DISCLAIMER 1: This is not a PR intended to be merged, use at your own risk DISCLAIMER 2: I don't really know anything about C++
Intro
This PR is intended to spark a discussion about improving the performance of this package. Sure it's like 5-8x faster than non-JSI packages but it's still not perfect. For background, we deal with some fairly large (for mobile anyway) data sets with up to 300000 records per table, maybe with 15-30 text/number/boolean columns on average. Selecting all these rows might take 20-30 seconds or more depending on the device. Obviously selecting 30 columns across 300k records at once is a worst case scenario but if we can improve the worst case performance, we'll probably be improving the best cases too, helping our apps feel a lot more responsive.
Potential Performance Bottlenecks
I've identified two major bottlenecks but there could be others.
QuickValue
Digging into the package code, I can see that there is an intermediate QuickValue
state created for every bit of data passing from JSI to SQLite and back again. It feels like this isn't necessary, and indeed for query results I have been able to make it work without. I know @ospfranco has handed this package over but maybe he can shed some light onto the original reasons for this?
JSI Objects
That gets us a bit more perf, but converting the SQLite results to JSI objects is still pretty slow. I had an inkling that using arrays would be more efficient here. Adding this feature in gets us a full 2x performance increase vs the current intermediate values + JSI objects.
Other???
I think the biggest issue is likely to be that creating JSI strings is slow, but that may be outside the scope of this package to solve. But maybe there are other issues that a more knowledgable eye could spot!
The PR
This PR is what I've essentially hacked together so far to improve the two main issues. I've duplicated the execute
and executeAsync
methods as execute2
and executeAsync2
to allow performance to be compared.
Both of these new methods can take an additional returnArrays
boolean parameter to determine whether to return results as (false) an array of objects, and (true) an array of arrays.
What I mean by this is:
[
{ my_field: 'hello', my_field_2: 8 },
{ my_field: 'goodbye', my_field_2: 45 }
]
vs
[
['hello', 8],
['goodbye', 45]
]
All seems well but it's probably quite likely I've done bad things given I hadn't touched C++ at all before looking into this.

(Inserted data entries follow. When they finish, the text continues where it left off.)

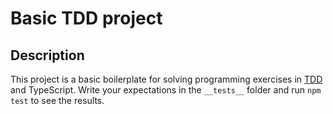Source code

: # Basic TDD project

## Description

This project is a basic boilerplate for solving programming
exercises in [TDD](https://en.wikipedia.org/wiki/Test-driven_development) and TypeScript.
Write your expectations in the `__tests__` folder and run
`npm test` to see the results.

I guess my hope is that this can get some eyes and feedback and hopefully form a basis for an actual PR into the project that will give users of the package a nice performance boost.
Benchmarks
Based on setting up the benchmark by inserting 200000 rows into the database, each with 30 text columns containing random 64-character strings, then running each test 3 times to ensure the results were accurate.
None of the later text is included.